With apologies to cheerleaders and all the athletic prowess it takes to perform those stunts, this post addresses the actual cheering part of the cheerleading profession.
Some situations have recently come forward that have me wondering where bloggers are placing themselves on the news / marketing spectrum.
While many rail and chant and rally that bloggers are journalists, others are proving themselves to be little more than shills for companies, easily bought with a cd, shampoo sample or fancy dinner out.
While the FTC is stepping in and placing regulations mandating that bloggers must disclose so-called “pay for post” entries, no such regulations exist in Canada.
There is no mistaking that bloggers aren’t journalists. They don’t work in big towers surrounded by editors and researchers and producers. Usually, bloggers are just happy little people at home who like to overshare stories about their lives and photos from their day. Yes, some take journalism seriously, but blogging really is a cottage industry of hobbyists. And it’s these hobbyists that are taking the blogging name down.
When a media event announcing a new product is held, journalists will attend and feel no obligation to praise the product. Bloggers, on the other hand, act like invited guests. Flattered that their little piece of the blogosphere has been noticed by the outside world. They enjoy the attention and free lunch and don’t want to bite the hand that feeds. In the end, the announcements are heralded with angel trumpets.
Look at what happened last week with the Nestle Family fiasco. Some bloggers were invited to LA to panel for Nestle and sample some products and, in the end, act as marketing megaphones for the company. The web responded with a huge backlash against the bloggers. Should the bloggers have approached the panel with a more critical eye, or were they to go as happy coupon clippers who just got a golden ticket to Hollywood for a free weekend?
Molson Canadian Hockey House was unveiled in Vancouver yesterday. The newspapers are taking a hard line on the choice of caterers (American Uber Chef Wolfgang Puck) and the price tag for admission ($500). The invited bloggers are trumpeting the press release with little cause for criticism or evaluation.

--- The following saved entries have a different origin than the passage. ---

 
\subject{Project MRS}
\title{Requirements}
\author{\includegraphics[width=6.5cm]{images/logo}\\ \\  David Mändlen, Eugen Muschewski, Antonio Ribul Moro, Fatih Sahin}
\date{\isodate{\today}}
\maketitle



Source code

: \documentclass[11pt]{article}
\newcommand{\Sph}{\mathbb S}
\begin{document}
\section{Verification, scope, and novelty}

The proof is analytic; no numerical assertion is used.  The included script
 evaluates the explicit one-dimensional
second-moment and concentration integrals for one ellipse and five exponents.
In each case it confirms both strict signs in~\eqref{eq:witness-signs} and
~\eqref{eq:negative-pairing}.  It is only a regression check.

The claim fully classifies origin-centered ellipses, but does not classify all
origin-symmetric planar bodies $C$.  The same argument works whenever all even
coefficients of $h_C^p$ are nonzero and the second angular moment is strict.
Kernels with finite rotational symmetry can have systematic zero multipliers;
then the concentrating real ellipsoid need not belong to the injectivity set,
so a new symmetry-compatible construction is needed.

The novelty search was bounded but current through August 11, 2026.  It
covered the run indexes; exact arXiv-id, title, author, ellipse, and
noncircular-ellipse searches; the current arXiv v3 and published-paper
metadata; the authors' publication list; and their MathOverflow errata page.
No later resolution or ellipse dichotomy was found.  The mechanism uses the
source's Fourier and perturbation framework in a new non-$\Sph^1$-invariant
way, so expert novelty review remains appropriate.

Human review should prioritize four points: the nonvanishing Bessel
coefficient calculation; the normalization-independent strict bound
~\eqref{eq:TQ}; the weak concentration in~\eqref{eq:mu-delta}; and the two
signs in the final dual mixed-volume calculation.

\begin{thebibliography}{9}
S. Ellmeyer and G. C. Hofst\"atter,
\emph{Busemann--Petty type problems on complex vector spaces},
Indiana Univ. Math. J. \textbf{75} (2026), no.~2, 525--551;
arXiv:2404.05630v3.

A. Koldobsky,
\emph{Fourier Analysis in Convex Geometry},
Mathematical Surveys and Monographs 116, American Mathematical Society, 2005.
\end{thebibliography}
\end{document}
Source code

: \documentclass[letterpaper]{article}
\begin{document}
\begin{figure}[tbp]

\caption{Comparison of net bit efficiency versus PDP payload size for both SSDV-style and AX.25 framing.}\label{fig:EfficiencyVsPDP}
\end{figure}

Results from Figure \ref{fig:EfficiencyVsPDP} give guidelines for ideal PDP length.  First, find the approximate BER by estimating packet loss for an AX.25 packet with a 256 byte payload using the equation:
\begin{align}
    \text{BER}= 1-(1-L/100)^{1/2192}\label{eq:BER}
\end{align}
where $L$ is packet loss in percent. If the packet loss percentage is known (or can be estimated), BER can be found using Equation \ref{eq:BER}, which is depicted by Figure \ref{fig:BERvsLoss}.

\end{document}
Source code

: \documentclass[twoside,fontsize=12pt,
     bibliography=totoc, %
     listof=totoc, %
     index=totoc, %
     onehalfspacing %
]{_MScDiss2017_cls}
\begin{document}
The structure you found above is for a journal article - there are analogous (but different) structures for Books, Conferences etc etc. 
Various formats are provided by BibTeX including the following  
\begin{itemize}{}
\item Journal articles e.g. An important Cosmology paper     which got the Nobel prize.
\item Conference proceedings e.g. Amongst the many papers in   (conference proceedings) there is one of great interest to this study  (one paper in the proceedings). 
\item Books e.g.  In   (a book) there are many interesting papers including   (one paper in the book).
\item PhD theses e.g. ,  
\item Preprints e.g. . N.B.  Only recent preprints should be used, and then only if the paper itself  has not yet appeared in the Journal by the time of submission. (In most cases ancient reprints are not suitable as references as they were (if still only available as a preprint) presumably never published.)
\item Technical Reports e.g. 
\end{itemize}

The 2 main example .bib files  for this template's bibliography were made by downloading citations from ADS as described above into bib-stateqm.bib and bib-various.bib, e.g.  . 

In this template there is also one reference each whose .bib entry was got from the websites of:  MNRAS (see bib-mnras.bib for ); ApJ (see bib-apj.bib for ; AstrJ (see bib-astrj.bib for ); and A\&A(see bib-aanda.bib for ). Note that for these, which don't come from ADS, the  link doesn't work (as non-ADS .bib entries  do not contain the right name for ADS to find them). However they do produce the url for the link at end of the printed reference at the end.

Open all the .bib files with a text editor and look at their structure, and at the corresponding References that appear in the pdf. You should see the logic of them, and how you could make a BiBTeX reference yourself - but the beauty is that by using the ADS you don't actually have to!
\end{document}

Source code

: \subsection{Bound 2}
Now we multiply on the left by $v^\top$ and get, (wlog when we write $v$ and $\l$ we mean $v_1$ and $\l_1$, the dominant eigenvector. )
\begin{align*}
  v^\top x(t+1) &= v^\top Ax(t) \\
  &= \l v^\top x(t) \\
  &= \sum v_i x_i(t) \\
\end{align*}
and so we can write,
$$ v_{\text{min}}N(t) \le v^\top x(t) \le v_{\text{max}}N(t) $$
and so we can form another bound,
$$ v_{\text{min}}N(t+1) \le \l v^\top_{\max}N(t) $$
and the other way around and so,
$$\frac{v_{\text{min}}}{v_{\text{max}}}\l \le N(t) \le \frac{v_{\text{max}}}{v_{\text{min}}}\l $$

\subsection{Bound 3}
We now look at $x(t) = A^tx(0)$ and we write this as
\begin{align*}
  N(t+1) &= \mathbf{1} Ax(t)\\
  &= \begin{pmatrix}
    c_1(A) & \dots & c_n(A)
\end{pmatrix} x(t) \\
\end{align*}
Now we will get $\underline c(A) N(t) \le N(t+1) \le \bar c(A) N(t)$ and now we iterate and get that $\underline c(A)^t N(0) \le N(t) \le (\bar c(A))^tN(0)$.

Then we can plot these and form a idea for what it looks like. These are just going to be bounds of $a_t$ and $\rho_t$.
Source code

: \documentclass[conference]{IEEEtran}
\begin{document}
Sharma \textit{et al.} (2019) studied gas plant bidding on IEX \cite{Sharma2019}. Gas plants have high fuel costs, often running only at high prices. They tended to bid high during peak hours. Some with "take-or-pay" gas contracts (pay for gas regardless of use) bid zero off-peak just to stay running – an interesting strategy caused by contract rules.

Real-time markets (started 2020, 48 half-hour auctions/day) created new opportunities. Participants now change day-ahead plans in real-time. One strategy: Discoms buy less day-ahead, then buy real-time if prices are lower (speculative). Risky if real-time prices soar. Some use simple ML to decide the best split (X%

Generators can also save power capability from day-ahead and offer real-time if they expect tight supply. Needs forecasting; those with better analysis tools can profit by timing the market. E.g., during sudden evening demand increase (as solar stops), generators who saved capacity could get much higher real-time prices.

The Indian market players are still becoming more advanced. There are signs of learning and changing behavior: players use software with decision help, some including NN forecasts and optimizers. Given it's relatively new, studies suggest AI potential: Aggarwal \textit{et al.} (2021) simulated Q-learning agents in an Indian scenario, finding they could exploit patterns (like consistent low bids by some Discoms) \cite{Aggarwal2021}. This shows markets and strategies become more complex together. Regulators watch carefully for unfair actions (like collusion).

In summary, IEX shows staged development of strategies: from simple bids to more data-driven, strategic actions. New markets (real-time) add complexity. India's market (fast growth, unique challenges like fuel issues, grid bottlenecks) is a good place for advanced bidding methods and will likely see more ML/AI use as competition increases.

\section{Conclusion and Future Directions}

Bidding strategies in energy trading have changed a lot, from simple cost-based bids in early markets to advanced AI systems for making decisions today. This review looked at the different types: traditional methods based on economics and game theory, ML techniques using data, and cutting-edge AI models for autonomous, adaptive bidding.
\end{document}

On Twitter, Peechie agreed that marketers reaching out to bloggers are looking for cheerleaders and when they don’t get it, they look elsewhere for love.
@peechie: i got some review products once, didn’t love them, said so… mysteriously I haven’t received any more… my initial thought: there are way more bloggers than big media outlets. one blogger disses you, move to the next.
Unless your blog is as big as a “legitimate” news organization, you’re just one of the ducks in the row. They may pick you first, but if they don’t get the proper response there’s someone sitting in the second spot who’s just as valuable.
Fewer mainstream news organization exist, so even though they may not get the treatment they were expecting for product A, when product B comes out the company still needs to hit up the company in an effort to get the message out to mainstream audiences.
Actually, it might not be the bloggers they’re getting over on, it’s more likely the rest of the PR sphere that is getting gamed. Boris Mann defends his site’s approach by saying: “Many people benefit from the ability of UV to help generate “press” credentials, for everything from music awards to the Olympics.”
In other words, a few bloggers, without much clout, readership, or influence, are trying to artificially increase their standings on the internet so they can catch some creds and go to a free concert.
In the end, the bloggers merely become brand cheerleaders, but should we be expecting anything more?